Dataset entries
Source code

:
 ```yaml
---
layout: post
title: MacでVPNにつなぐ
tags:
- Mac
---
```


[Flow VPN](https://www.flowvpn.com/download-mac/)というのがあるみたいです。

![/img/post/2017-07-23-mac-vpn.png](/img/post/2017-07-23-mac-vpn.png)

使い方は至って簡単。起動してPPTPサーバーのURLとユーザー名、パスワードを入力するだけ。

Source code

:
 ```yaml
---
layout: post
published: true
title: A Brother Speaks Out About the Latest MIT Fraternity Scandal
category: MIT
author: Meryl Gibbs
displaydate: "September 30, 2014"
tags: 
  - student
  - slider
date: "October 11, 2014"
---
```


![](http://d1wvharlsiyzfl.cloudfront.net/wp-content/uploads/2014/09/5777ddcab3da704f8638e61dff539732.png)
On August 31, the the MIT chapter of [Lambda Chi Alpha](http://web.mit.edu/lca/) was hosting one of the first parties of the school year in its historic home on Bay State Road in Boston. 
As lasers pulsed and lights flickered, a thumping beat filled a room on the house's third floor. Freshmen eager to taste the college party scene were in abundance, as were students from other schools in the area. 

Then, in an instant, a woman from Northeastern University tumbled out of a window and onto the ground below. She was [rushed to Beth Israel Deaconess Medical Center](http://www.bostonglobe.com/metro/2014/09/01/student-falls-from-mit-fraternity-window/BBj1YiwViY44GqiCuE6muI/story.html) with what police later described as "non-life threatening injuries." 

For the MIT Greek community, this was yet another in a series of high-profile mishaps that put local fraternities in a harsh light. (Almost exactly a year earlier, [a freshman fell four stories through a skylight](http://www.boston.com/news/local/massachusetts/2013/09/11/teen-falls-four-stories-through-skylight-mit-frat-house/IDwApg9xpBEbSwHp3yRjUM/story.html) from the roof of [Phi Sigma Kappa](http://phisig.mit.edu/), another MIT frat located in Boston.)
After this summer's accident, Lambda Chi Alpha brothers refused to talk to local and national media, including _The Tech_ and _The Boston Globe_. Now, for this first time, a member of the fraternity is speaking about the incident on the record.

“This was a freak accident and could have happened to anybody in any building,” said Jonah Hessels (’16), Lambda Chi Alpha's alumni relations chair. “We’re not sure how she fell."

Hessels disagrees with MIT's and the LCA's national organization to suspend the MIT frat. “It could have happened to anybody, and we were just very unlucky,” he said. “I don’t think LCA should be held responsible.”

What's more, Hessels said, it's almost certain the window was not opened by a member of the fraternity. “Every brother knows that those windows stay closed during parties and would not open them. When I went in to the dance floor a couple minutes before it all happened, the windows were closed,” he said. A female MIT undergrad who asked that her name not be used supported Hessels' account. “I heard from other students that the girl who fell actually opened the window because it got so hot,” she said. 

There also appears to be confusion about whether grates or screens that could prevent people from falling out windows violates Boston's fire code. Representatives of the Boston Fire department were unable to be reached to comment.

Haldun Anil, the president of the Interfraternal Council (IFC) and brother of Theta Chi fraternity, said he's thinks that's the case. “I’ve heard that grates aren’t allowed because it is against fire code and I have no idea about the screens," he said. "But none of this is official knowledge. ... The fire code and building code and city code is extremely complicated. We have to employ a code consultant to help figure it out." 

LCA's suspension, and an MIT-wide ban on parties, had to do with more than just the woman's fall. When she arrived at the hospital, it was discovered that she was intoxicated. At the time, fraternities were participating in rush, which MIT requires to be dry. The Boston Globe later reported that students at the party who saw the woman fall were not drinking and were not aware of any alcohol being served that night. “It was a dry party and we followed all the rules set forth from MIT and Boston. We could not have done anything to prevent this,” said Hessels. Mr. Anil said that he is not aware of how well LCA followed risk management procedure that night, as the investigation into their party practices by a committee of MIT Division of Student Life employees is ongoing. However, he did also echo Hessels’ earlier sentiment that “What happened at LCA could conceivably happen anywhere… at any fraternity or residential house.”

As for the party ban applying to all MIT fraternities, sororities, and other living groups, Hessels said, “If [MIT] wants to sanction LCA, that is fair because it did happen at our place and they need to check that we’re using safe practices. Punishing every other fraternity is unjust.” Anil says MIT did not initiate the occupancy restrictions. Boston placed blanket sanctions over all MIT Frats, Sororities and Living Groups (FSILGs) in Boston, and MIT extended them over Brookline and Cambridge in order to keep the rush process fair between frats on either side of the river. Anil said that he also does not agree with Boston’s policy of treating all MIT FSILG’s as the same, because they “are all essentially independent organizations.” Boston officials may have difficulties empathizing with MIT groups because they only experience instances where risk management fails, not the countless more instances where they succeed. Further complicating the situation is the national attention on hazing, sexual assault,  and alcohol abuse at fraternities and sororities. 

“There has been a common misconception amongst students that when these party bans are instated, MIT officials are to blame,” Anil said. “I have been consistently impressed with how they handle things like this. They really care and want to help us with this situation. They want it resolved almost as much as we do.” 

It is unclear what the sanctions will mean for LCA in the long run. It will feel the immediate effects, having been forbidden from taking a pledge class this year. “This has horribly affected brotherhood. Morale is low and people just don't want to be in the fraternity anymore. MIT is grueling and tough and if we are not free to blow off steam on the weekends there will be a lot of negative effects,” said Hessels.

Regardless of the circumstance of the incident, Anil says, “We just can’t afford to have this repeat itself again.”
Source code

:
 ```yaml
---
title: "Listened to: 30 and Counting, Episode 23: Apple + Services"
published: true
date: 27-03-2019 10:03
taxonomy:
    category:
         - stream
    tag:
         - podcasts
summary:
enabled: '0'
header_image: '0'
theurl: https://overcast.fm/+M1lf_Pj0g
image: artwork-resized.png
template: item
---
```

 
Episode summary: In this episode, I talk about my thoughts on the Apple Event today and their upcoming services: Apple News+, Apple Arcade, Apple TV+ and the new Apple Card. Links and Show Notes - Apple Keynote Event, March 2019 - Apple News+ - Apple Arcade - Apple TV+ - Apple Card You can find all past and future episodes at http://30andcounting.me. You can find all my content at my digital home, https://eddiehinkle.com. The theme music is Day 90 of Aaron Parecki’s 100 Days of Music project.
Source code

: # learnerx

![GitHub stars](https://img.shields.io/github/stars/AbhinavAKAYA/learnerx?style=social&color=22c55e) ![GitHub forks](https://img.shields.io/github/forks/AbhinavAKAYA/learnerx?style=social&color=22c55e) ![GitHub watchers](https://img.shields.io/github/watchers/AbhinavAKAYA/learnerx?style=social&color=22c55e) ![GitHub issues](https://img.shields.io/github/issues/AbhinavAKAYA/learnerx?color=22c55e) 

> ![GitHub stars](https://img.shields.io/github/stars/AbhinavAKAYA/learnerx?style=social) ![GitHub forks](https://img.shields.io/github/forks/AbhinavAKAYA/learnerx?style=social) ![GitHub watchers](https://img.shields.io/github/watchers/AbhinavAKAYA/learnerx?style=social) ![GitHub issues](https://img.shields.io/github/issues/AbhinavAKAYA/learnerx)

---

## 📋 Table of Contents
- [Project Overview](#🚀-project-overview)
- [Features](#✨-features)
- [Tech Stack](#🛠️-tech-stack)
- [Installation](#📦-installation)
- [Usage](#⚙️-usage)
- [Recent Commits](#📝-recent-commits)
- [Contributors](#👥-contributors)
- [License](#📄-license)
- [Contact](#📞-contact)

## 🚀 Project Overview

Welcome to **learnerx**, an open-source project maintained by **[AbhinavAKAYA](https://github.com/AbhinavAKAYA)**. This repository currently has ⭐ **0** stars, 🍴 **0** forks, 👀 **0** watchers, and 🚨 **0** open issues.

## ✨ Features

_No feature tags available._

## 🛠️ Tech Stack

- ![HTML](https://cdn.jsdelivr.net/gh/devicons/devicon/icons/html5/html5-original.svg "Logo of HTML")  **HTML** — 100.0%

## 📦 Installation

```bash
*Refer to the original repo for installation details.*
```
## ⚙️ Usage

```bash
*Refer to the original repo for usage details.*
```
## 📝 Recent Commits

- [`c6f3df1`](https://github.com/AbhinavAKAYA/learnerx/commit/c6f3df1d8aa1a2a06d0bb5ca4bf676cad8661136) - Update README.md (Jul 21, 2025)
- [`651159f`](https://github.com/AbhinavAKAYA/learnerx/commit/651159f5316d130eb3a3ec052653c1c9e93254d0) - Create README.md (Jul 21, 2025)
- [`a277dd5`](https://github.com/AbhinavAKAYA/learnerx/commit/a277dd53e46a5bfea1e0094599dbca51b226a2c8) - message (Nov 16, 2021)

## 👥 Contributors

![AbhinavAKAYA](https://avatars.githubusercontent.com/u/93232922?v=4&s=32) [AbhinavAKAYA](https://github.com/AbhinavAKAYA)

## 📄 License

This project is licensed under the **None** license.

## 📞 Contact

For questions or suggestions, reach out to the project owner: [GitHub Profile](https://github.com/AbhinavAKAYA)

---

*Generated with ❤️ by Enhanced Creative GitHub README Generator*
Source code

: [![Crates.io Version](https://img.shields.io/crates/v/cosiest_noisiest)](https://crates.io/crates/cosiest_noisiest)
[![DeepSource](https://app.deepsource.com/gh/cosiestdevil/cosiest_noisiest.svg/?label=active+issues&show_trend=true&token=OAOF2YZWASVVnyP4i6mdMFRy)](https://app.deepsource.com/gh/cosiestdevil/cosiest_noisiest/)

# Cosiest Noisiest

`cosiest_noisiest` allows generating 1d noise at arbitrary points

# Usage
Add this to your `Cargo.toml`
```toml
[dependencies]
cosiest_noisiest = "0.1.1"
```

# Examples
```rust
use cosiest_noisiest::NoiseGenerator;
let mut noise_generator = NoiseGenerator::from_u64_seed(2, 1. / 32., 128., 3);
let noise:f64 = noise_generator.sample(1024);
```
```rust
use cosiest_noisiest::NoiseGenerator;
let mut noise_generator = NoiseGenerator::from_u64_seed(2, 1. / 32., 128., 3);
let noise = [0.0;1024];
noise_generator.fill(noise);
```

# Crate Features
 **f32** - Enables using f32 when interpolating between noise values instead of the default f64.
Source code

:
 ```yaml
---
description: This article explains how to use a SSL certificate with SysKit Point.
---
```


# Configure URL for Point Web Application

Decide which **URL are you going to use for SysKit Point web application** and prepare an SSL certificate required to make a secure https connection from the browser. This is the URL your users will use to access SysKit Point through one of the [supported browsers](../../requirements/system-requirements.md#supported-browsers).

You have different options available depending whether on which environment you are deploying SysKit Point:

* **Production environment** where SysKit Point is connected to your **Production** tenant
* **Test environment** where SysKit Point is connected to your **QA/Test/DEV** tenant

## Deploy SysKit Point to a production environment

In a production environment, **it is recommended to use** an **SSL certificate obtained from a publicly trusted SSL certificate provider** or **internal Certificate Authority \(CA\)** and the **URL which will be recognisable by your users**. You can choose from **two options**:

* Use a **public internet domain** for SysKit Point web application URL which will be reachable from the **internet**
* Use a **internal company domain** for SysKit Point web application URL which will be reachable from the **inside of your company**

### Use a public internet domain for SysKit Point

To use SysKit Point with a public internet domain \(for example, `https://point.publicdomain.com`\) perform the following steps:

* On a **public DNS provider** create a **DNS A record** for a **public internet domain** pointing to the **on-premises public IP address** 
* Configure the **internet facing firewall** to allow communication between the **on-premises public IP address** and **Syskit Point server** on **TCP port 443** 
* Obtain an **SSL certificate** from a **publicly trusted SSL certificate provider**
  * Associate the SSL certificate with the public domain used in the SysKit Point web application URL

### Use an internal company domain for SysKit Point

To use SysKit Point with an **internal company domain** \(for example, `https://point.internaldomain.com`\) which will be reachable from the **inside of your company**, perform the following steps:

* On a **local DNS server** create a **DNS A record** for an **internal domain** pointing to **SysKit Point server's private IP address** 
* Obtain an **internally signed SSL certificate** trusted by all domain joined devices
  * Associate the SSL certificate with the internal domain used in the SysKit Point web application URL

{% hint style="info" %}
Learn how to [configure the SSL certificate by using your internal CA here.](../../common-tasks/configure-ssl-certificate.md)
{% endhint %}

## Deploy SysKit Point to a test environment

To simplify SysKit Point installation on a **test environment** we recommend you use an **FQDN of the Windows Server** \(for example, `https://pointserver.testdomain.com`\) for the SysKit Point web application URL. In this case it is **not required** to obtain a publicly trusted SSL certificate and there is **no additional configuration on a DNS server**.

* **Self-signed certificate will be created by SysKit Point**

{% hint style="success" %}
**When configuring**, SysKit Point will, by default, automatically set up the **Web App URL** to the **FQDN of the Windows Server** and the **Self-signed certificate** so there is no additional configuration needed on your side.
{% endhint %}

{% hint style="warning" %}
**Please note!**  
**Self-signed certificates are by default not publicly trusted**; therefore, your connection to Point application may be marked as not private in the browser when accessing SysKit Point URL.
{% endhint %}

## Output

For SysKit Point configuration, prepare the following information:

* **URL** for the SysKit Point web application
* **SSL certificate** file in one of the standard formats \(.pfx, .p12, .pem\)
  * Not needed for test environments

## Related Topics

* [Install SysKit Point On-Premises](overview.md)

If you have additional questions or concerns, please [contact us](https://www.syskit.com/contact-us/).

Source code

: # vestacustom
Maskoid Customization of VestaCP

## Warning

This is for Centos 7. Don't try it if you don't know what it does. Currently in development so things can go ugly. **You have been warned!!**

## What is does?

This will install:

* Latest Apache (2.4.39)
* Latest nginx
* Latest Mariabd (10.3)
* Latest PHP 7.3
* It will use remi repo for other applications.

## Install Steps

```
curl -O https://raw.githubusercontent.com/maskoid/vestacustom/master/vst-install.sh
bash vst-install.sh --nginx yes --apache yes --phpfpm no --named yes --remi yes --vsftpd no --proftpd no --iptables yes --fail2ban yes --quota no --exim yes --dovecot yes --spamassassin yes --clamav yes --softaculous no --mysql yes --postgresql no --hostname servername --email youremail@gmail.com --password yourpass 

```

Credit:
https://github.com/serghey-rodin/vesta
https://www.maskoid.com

▶ _AIM OF THE EXERCISE_
Return a copy of each line in the entries that carries the string "connected".

▶ _THE ANSWER_
* **Production environment** where SysKit Point is connected to your **Production** tenant
* **Test environment** where SysKit Point is connected to your **QA/Test/DEV** tenant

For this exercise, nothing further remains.